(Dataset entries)
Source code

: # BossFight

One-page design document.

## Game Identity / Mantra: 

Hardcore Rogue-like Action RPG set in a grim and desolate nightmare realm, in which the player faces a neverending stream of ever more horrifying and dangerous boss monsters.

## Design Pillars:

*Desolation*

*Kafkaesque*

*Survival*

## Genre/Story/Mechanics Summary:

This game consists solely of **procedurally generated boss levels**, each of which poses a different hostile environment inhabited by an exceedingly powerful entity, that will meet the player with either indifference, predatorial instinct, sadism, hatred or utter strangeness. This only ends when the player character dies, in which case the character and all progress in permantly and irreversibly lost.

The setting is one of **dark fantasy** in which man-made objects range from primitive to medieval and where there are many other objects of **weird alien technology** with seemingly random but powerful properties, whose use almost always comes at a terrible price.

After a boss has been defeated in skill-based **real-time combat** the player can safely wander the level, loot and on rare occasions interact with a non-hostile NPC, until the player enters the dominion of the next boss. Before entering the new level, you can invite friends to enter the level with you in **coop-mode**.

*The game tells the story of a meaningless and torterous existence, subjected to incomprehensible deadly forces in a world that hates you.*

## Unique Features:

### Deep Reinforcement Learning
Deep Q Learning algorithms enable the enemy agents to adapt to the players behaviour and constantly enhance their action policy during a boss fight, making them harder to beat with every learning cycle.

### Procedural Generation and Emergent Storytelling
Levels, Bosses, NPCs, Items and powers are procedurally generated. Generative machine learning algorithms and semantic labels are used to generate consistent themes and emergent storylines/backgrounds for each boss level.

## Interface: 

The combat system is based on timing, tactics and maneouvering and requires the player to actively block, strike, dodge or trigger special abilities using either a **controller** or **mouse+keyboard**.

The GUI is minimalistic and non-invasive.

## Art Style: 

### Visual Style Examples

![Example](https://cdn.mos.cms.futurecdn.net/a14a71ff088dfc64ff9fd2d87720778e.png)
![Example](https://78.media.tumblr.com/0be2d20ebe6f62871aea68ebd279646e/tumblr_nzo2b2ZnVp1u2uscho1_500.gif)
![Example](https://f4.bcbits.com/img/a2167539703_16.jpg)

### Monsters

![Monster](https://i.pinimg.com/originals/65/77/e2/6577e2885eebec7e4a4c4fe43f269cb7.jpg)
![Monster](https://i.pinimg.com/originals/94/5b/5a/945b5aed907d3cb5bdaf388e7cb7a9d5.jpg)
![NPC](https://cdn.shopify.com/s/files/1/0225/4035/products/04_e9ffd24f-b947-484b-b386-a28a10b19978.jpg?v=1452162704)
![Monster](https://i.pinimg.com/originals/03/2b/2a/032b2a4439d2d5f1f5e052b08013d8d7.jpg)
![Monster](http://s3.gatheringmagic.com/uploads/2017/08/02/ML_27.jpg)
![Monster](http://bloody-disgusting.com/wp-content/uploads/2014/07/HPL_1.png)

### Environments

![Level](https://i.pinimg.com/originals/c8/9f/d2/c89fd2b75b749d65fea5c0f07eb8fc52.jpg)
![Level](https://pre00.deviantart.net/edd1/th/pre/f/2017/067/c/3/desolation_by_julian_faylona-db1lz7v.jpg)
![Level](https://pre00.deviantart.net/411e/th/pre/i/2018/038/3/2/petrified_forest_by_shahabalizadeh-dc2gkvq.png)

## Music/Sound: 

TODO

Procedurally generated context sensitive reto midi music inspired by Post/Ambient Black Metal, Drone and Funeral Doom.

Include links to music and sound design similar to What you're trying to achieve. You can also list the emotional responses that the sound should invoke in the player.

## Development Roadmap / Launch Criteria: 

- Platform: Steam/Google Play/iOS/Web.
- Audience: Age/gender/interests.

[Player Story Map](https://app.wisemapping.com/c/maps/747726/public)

# Activity:
Stopping at the line containing "This game consists", please repeat exactly every line from the very start of the entries, that line included, and nothing more.

# Exercise response:
Source code

: # BossFight

One-page design document.

## Game Identity / Mantra: 

Hardcore Rogue-like Action RPG set in a grim and desolate nightmare realm, in which the player faces a neverending stream of ever more horrifying and dangerous boss monsters.

## Design Pillars:

*Desolation*

*Kafkaesque*

*Survival*

## Genre/Story/Mechanics Summary:

This game consists solely of **procedurally generated boss levels**, each of which poses a different hostile environment inhabited by an exceedingly powerful entity, that will meet the player with either indifference, predatorial instinct, sadism, hatred or utter strangeness. This only ends when the player character dies, in which case the character and all progress in permantly and irreversibly lost.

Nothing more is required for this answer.